In the struggle to produce meaningful progress in rejuvenation research, the tipping point can come from either a very large amount of money, hundreds of millions of dollars at least, dedicated to something very similar to the SENS research programs, or from a widespread shift in the commonplace view of aging. At the large scale and over the long term, medical research priorities reflect the common wisdom, and it is my view that public support is needed to bring in very large contributions to research. The wealthiest philanthropists and largest institutional funding bodies follow the crowd as a rule; they only rarely lead it. They presently give to cancer and stem-cell research precisely because the average fellow in the street thinks that both of these are a good idea.

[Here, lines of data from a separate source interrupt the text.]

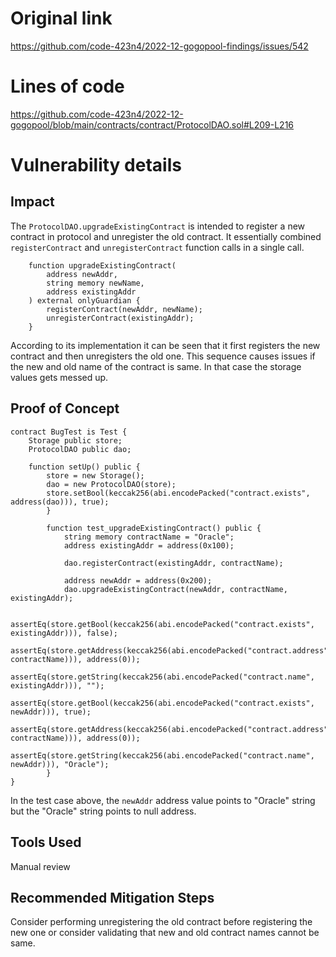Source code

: # Original link
https://github.com/code-423n4/2022-12-gogopool-findings/issues/542
# Lines of code

https://github.com/code-423n4/2022-12-gogopool/blob/main/contracts/contract/ProtocolDAO.sol#L209-L216


# Vulnerability details

## Impact
The `ProtocolDAO.upgradeExistingContract` is intended to register a new contract in protocol and unregister the old contract. It essentially combined `registerContract` and `unregisterContract` function calls in a single call.

```solidity
	function upgradeExistingContract(
		address newAddr,
		string memory newName,
		address existingAddr
	) external onlyGuardian {
		registerContract(newAddr, newName);
		unregisterContract(existingAddr);
	}
```

According to its implementation it can be seen that it first registers the new contract and then unregisters the old one. This sequence causes issues if the new and old name of the contract is same. In that case the storage values gets messed up.

## Proof of Concept

```solidity
contract BugTest is Test {
	Storage public store;
	ProtocolDAO public dao;

	function setUp() public {
		store = new Storage();
		dao = new ProtocolDAO(store);
		store.setBool(keccak256(abi.encodePacked("contract.exists", address(dao))), true);
        }

        function test_upgradeExistingContract() public {
        	string memory contractName = "Oracle";
        	address existingAddr = address(0x100);

        	dao.registerContract(existingAddr, contractName);

        	address newAddr = address(0x200);
        	dao.upgradeExistingContract(newAddr, contractName, existingAddr);

        	assertEq(store.getBool(keccak256(abi.encodePacked("contract.exists", existingAddr))), false);
		assertEq(store.getAddress(keccak256(abi.encodePacked("contract.address", contractName))), address(0));
		assertEq(store.getString(keccak256(abi.encodePacked("contract.name", existingAddr))), "");
        	assertEq(store.getBool(keccak256(abi.encodePacked("contract.exists", newAddr))), true);
		assertEq(store.getAddress(keccak256(abi.encodePacked("contract.address", contractName))), address(0));
		assertEq(store.getString(keccak256(abi.encodePacked("contract.name", newAddr))), "Oracle");
    	}
}

```
In the test case above, the `newAddr` address value points to "Oracle" string but the "Oracle" string points to null address.

## Tools Used
Manual review

## Recommended Mitigation Steps
Consider performing unregistering the old contract before registering the new one or consider validating that new and old contract names cannot be same.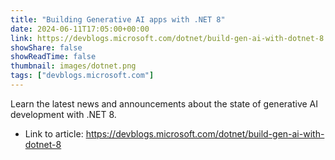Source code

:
 ```yaml
---
title: "Building Generative AI apps with .NET 8"
date: 2024-06-11T17:05:00+00:00
link: https://devblogs.microsoft.com/dotnet/build-gen-ai-with-dotnet-8
showShare: false
showReadTime: false
thumbnail: images/dotnet.png
tags: ["devblogs.microsoft.com"]
---
```

Learn the latest news and announcements about the state of generative AI development with .NET 8.

- Link to article: https://devblogs.microsoft.com/dotnet/build-gen-ai-with-dotnet-8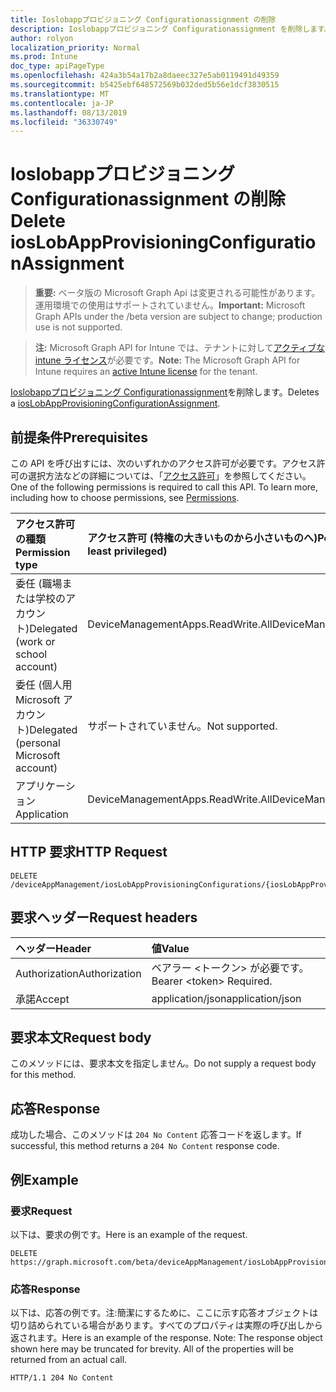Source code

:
 ```yaml
---
title: Ioslobappプロビジョニング Configurationassignment の削除
description: Ioslobappプロビジョニング Configurationassignment を削除します。
author: rolyon
localization_priority: Normal
ms.prod: Intune
doc_type: apiPageType
ms.openlocfilehash: 424a3b54a17b2a8daeec327e5ab0119491d49359
ms.sourcegitcommit: b5425ebf648572569b032ded5b56e1dcf3830515
ms.translationtype: MT
ms.contentlocale: ja-JP
ms.lasthandoff: 08/13/2019
ms.locfileid: "36330749"
---
```

# <a name="delete-ioslobappprovisioningconfigurationassignment"></a><span data-ttu-id="fd4ec-103">Ioslobappプロビジョニング Configurationassignment の削除</span><span class="sxs-lookup"><span data-stu-id="fd4ec-103">Delete iosLobAppProvisioningConfigurationAssignment</span></span>

> <span data-ttu-id="fd4ec-104">**重要:** ベータ版の Microsoft Graph Api は変更される可能性があります。運用環境での使用はサポートされていません。</span><span class="sxs-lookup"><span data-stu-id="fd4ec-104">**Important:** Microsoft Graph APIs under the /beta version are subject to change; production use is not supported.</span></span>

> <span data-ttu-id="fd4ec-105">**注:** Microsoft Graph API for Intune では、テナントに対して[アクティブな intune ライセンス](https://go.microsoft.com/fwlink/?linkid=839381)が必要です。</span><span class="sxs-lookup"><span data-stu-id="fd4ec-105">**Note:** The Microsoft Graph API for Intune requires an [active Intune license](https://go.microsoft.com/fwlink/?linkid=839381) for the tenant.</span></span>

<span data-ttu-id="fd4ec-106">[Ioslobappプロビジョニング Configurationassignment](../resources/intune-apps-ioslobappprovisioningconfigurationassignment.md)を削除します。</span><span class="sxs-lookup"><span data-stu-id="fd4ec-106">Deletes a [iosLobAppProvisioningConfigurationAssignment](../resources/intune-apps-ioslobappprovisioningconfigurationassignment.md).</span></span>

## <a name="prerequisites"></a><span data-ttu-id="fd4ec-107">前提条件</span><span class="sxs-lookup"><span data-stu-id="fd4ec-107">Prerequisites</span></span>
<span data-ttu-id="fd4ec-p101">この API を呼び出すには、次のいずれかのアクセス許可が必要です。アクセス許可の選択方法などの詳細については、「[アクセス許可](/graph/permissions-reference)」を参照してください。</span><span class="sxs-lookup"><span data-stu-id="fd4ec-p101">One of the following permissions is required to call this API. To learn more, including how to choose permissions, see [Permissions](/graph/permissions-reference).</span></span>

|<span data-ttu-id="fd4ec-110">アクセス許可の種類</span><span class="sxs-lookup"><span data-stu-id="fd4ec-110">Permission type</span></span>|<span data-ttu-id="fd4ec-111">アクセス許可 (特権の大きいものから小さいものへ)</span><span class="sxs-lookup"><span data-stu-id="fd4ec-111">Permissions (from most to least privileged)</span></span>|
|:---|:---|
|<span data-ttu-id="fd4ec-112">委任 (職場または学校のアカウント)</span><span class="sxs-lookup"><span data-stu-id="fd4ec-112">Delegated (work or school account)</span></span>|<span data-ttu-id="fd4ec-113">DeviceManagementApps.ReadWrite.All</span><span class="sxs-lookup"><span data-stu-id="fd4ec-113">DeviceManagementApps.ReadWrite.All</span></span>|
|<span data-ttu-id="fd4ec-114">委任 (個人用 Microsoft アカウント)</span><span class="sxs-lookup"><span data-stu-id="fd4ec-114">Delegated (personal Microsoft account)</span></span>|<span data-ttu-id="fd4ec-115">サポートされていません。</span><span class="sxs-lookup"><span data-stu-id="fd4ec-115">Not supported.</span></span>|
|<span data-ttu-id="fd4ec-116">アプリケーション</span><span class="sxs-lookup"><span data-stu-id="fd4ec-116">Application</span></span>|<span data-ttu-id="fd4ec-117">DeviceManagementApps.ReadWrite.All</span><span class="sxs-lookup"><span data-stu-id="fd4ec-117">DeviceManagementApps.ReadWrite.All</span></span>|

## <a name="http-request"></a><span data-ttu-id="fd4ec-118">HTTP 要求</span><span class="sxs-lookup"><span data-stu-id="fd4ec-118">HTTP Request</span></span>
<!-- {
  "blockType": "ignored"
}
-->
``` http
DELETE /deviceAppManagement/iosLobAppProvisioningConfigurations/{iosLobAppProvisioningConfigurationId}/assignments/{iosLobAppProvisioningConfigurationAssignmentId}
```

## <a name="request-headers"></a><span data-ttu-id="fd4ec-119">要求ヘッダー</span><span class="sxs-lookup"><span data-stu-id="fd4ec-119">Request headers</span></span>
|<span data-ttu-id="fd4ec-120">ヘッダー</span><span class="sxs-lookup"><span data-stu-id="fd4ec-120">Header</span></span>|<span data-ttu-id="fd4ec-121">値</span><span class="sxs-lookup"><span data-stu-id="fd4ec-121">Value</span></span>|
|:---|:---|
|<span data-ttu-id="fd4ec-122">Authorization</span><span class="sxs-lookup"><span data-stu-id="fd4ec-122">Authorization</span></span>|<span data-ttu-id="fd4ec-123">ベアラー &lt;トークン&gt; が必要です。</span><span class="sxs-lookup"><span data-stu-id="fd4ec-123">Bearer &lt;token&gt; Required.</span></span>|
|<span data-ttu-id="fd4ec-124">承諾</span><span class="sxs-lookup"><span data-stu-id="fd4ec-124">Accept</span></span>|<span data-ttu-id="fd4ec-125">application/json</span><span class="sxs-lookup"><span data-stu-id="fd4ec-125">application/json</span></span>|

## <a name="request-body"></a><span data-ttu-id="fd4ec-126">要求本文</span><span class="sxs-lookup"><span data-stu-id="fd4ec-126">Request body</span></span>
<span data-ttu-id="fd4ec-127">このメソッドには、要求本文を指定しません。</span><span class="sxs-lookup"><span data-stu-id="fd4ec-127">Do not supply a request body for this method.</span></span>

## <a name="response"></a><span data-ttu-id="fd4ec-128">応答</span><span class="sxs-lookup"><span data-stu-id="fd4ec-128">Response</span></span>
<span data-ttu-id="fd4ec-129">成功した場合、このメソッドは `204 No Content` 応答コードを返します。</span><span class="sxs-lookup"><span data-stu-id="fd4ec-129">If successful, this method returns a `204 No Content` response code.</span></span>

## <a name="example"></a><span data-ttu-id="fd4ec-130">例</span><span class="sxs-lookup"><span data-stu-id="fd4ec-130">Example</span></span>

### <a name="request"></a><span data-ttu-id="fd4ec-131">要求</span><span class="sxs-lookup"><span data-stu-id="fd4ec-131">Request</span></span>
<span data-ttu-id="fd4ec-132">以下は、要求の例です。</span><span class="sxs-lookup"><span data-stu-id="fd4ec-132">Here is an example of the request.</span></span>
``` http
DELETE https://graph.microsoft.com/beta/deviceAppManagement/iosLobAppProvisioningConfigurations/{iosLobAppProvisioningConfigurationId}/assignments/{iosLobAppProvisioningConfigurationAssignmentId}
```

### <a name="response"></a><span data-ttu-id="fd4ec-133">応答</span><span class="sxs-lookup"><span data-stu-id="fd4ec-133">Response</span></span>
<span data-ttu-id="fd4ec-p102">以下は、応答の例です。注:簡潔にするために、ここに示す応答オブジェクトは切り詰められている場合があります。すべてのプロパティは実際の呼び出しから返されます。</span><span class="sxs-lookup"><span data-stu-id="fd4ec-p102">Here is an example of the response. Note: The response object shown here may be truncated for brevity. All of the properties will be returned from an actual call.</span></span>
``` http
HTTP/1.1 204 No Content
```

So it is very important that we reach a point at which research into treating degenerative aging is regarded as a sensible course of action, not something to be ridiculed and rejected. Over the past decade or two a great deal of work has gone into this goal on the part of a small community advocates and researchers. It is paying off; the culture of science and the media’s output on aging research is a far cry from what it was ten years ago. When ever more authorities and talking heads are soberly discussing the prospects of extended healthy life and research into the medical control of aging, it is to be hoped that the public will follow. Inevitably religion is drawn in as a topic in these discussions once you start moving beyond the scientific community:

Quote [Source: “Peter Thiel, N.T. Wright on Technology, Hope, And The End of Death” by Max Anderson – Forbes/Tech – June 24, 2015]:

The Venn diagram showing the overlap of people who are familiar with both Peter Thiel and N.T. Wright is probably quite small. And I think it is indicative of a broader gap between those doing technology and those doing theology. It is a surprise that a large concert hall in San Francisco would be packed with techies eager to hear a priest and an investor talk about death and Christian faith, even if that investor is Peter Thiel.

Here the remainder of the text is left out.